[Opening Extracted material section]
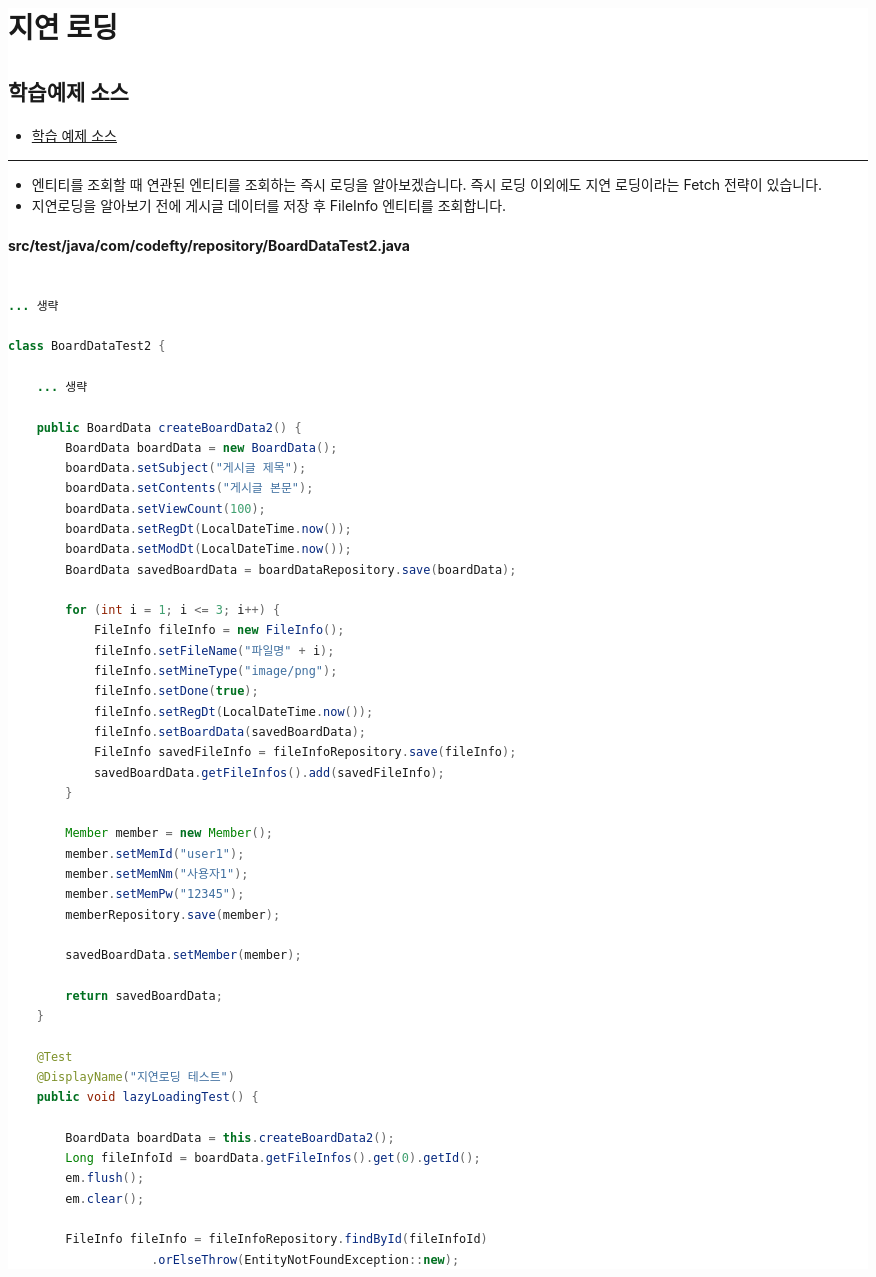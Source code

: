 # 지연 로딩

## 학습예제 소스
- [학습 예제 소스](https://github.com/yonggyo1125/board_springboot/tree/ch9)
* * * 

- 엔티티를 조회할 때 연관된 엔티티를 조회하는 즉시 로딩을 알아보겠습니다. 즉시 로딩 이외에도 지연 로딩이라는 Fetch 전략이 있습니다. 
- 지연로딩을 알아보기 전에 게시글 데이터를 저장 후 FileInfo 엔티티를 조회합니다.

#### src/test/java/com/codefty/repository/BoardDataTest2.java

```java

... 생략 

class BoardDataTest2 {

	... 생략 
	
	public BoardData createBoardData2() {
		BoardData boardData = new BoardData();
		boardData.setSubject("게시글 제목");
		boardData.setContents("게시글 본문");
		boardData.setViewCount(100);
		boardData.setRegDt(LocalDateTime.now());
		boardData.setModDt(LocalDateTime.now());
		BoardData savedBoardData = boardDataRepository.save(boardData);
		
		for (int i = 1; i <= 3; i++) {
			FileInfo fileInfo = new FileInfo();
			fileInfo.setFileName("파일명" + i);
			fileInfo.setMineType("image/png");
			fileInfo.setDone(true);
			fileInfo.setRegDt(LocalDateTime.now());
			fileInfo.setBoardData(savedBoardData);
			FileInfo savedFileInfo = fileInfoRepository.save(fileInfo);
			savedBoardData.getFileInfos().add(savedFileInfo);
		}
			
		Member member = new Member();
		member.setMemId("user1");
		member.setMemNm("사용자1");
		member.setMemPw("12345");
		memberRepository.save(member);
			
		savedBoardData.setMember(member);
		
		return savedBoardData;
	}
	
	@Test
	@DisplayName("지연로딩 테스트")
	public void lazyLoadingTest() {

		BoardData boardData = this.createBoardData2();
		Long fileInfoId = boardData.getFileInfos().get(0).getId();
		em.flush();
		em.clear();
		
		FileInfo fileInfo = fileInfoRepository.findById(fileInfoId)
					.orElseThrow(EntityNotFoundException::new);
```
[Closing Extracted material section]
## Exercise instructions
Repeat only the lines between the start of the data and the line with "#### src/test/java/com/codefty/repository/BoardDataTest2.java", including those two lines, and skip the pictures.

## Solution below
Source code

: # 지연 로딩

## 학습예제 소스
- [학습 예제 소스](https://github.com/yonggyo1125/board_springboot/tree/ch9)
* * * 

- 엔티티를 조회할 때 연관된 엔티티를 조회하는 즉시 로딩을 알아보겠습니다. 즉시 로딩 이외에도 지연 로딩이라는 Fetch 전략이 있습니다. 
- 지연로딩을 알아보기 전에 게시글 데이터를 저장 후 FileInfo 엔티티를 조회합니다.

#### src/test/java/com/codefty/repository/BoardDataTest2.java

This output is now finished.